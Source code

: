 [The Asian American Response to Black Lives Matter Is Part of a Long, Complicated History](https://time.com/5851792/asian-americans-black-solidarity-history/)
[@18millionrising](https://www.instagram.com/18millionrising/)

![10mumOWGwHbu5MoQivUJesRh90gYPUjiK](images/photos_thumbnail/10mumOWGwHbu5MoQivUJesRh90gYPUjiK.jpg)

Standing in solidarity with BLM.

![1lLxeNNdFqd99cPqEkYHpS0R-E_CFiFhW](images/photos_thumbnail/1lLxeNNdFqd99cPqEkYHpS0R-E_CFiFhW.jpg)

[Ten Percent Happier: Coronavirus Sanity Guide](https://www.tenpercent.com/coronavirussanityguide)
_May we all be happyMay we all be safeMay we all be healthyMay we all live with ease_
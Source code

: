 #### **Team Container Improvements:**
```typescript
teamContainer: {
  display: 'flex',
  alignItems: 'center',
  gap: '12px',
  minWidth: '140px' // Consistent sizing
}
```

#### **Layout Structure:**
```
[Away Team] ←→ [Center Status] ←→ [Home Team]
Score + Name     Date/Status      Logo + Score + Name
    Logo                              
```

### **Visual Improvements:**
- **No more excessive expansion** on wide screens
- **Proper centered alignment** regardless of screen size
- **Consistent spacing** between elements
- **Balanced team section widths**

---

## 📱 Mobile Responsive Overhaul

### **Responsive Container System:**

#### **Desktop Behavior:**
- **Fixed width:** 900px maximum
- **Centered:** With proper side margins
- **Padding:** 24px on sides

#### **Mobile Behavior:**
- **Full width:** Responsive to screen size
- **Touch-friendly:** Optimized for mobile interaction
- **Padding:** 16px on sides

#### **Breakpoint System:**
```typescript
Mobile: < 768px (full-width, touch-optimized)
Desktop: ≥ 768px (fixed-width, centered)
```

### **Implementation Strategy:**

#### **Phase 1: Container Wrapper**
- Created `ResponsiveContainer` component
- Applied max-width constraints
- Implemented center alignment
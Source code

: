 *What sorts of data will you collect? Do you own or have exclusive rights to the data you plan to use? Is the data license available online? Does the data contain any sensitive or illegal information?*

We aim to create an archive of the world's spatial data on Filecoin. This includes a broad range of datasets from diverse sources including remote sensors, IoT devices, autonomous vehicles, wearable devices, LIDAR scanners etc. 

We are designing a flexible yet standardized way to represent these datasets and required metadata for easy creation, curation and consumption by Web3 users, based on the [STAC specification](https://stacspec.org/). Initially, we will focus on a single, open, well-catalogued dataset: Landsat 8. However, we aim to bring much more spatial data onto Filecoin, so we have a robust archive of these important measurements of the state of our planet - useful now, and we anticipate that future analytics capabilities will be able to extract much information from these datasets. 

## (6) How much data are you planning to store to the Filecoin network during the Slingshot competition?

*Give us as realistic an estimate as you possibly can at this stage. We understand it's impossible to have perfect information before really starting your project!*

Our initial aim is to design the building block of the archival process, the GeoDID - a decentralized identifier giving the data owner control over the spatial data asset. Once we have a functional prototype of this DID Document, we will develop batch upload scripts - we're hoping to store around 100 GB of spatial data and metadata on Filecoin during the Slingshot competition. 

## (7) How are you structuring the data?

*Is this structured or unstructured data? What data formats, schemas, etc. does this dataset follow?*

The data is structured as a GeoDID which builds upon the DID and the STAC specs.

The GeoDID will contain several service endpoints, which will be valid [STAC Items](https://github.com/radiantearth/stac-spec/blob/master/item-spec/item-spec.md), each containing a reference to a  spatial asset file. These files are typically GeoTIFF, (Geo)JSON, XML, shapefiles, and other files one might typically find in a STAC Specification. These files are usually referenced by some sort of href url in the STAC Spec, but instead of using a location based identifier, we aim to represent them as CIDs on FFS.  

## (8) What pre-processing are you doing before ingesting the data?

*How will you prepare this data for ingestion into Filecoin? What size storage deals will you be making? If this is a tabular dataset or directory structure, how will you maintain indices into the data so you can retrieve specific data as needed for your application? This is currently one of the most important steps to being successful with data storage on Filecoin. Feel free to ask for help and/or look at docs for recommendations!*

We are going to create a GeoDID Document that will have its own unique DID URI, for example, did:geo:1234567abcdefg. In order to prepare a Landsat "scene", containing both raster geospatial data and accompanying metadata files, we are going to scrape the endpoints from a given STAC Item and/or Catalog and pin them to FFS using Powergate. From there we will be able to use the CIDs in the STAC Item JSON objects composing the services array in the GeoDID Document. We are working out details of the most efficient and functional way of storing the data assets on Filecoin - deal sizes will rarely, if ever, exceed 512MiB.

--------------------------------

- _Problem statement_:
The answer must be all the lines above that hold the word "alignment".

- _Reply_:
- **Proper centered alignment** regardless of screen size
- Implemented center alignment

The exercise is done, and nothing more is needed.